Como es sabido, el inmortal pontífice Pío XII, el día 1 de noviembre de 1950, en el atrio exterior de la Basílica Vaticana, rodeado de 36 cardenales, 555 patriarcas, arzobispos y obispos, de gran número de dignatarios eclesiásticos y de una muchedumbre enardecida de entusiasmo que no bajaba del millón de personas, definió solemnemente, con su suprema autoridad apostólica, el dogma de la Asunción de María en cuerpo y alma al cielo. He aquí las palabras mismas de la augusta definición:

   "Después de elevar a Dios muchas y reiteradas preces y de invocar la luz del Espíritu de la Verdad, para gloria de Dios omnipotente, que otorgó a la Virgen María su peculiar benevolencia; para, honor de su Hijo, Rey inmortal de los siglos y vencedor del pecado y de la muerte; para aumentar la gloria de la misma augusta Madre y para gozo y alegría de toda la Iglesia, con la autoridad de nuestro Señor Jesucristo, de los bienaventurados apóstoles Pedro y Pablo y con la nuestra, PRONUNCIAMOS, DECLARAMOS y DEFINIMOS SER DOGMA DIVINAMENTE REVELADO QUE LA INMACULADA MADRE DE DIOS, SIEMPRE VIRGEN MARÍA, TERMINADO EL CURSO DE SU VIDA TERRENA FUE ASUNTA EN CUERPO y ALMA A LA GLORIA CELESTIAL."

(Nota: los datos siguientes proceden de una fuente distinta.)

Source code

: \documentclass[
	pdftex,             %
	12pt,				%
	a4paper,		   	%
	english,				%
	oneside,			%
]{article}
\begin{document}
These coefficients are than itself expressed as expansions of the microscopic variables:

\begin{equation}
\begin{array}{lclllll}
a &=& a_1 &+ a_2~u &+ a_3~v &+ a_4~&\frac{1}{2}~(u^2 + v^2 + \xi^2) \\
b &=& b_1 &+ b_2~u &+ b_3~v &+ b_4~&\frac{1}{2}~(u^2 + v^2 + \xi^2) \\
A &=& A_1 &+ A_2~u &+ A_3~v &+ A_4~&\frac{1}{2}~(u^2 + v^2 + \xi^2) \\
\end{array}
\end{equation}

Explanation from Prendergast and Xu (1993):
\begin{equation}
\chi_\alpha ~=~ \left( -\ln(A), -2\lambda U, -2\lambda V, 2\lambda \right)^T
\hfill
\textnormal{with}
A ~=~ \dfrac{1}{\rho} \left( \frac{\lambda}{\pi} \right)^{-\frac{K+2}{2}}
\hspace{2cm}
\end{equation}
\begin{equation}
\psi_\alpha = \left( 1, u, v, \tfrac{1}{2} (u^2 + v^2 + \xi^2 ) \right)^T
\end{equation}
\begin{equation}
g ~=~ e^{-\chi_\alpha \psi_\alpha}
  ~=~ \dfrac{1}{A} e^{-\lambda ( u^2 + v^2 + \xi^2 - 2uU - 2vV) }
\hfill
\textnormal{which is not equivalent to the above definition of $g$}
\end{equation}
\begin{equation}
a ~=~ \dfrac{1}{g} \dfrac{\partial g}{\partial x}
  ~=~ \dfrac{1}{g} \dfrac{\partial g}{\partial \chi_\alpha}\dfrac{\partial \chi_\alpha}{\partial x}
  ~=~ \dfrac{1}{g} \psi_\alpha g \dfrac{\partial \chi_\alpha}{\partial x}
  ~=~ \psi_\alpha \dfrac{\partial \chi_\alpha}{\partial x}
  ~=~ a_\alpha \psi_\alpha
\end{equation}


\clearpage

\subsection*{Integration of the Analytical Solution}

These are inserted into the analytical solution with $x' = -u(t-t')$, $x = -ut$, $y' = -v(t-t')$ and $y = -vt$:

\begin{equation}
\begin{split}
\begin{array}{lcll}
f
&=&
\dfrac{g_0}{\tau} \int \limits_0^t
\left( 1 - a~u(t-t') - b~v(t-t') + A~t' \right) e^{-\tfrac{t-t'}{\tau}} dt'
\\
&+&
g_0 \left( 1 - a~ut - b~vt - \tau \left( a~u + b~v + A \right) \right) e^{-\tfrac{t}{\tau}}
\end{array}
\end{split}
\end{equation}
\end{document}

   Un rugido de entusiasmo se levantó de la enorme muchedumbre al oír las palabras del Papa, temblorosas de infalibilidad. Las campanas de toda la cristiandad fueron lanzadas al vuelo en señal de júbilo, y los miles y millones de espectadores que presenciaron en las cinco partes del mundo la emocionante proclamación dogmática a través de la televisión o la oyeron a través de todas las emisoras de radio del mundo católico, unieron su emoción y su alegría al delirante entusiasmo que invadió el alma de los que tuvieron la suerte de presenciar aquella inolvidable escena en la plaza de San Pedro o en la prolongada Via della Conciliazione, que a ella desemboca desde el Tíber y el castillo de Santángelo.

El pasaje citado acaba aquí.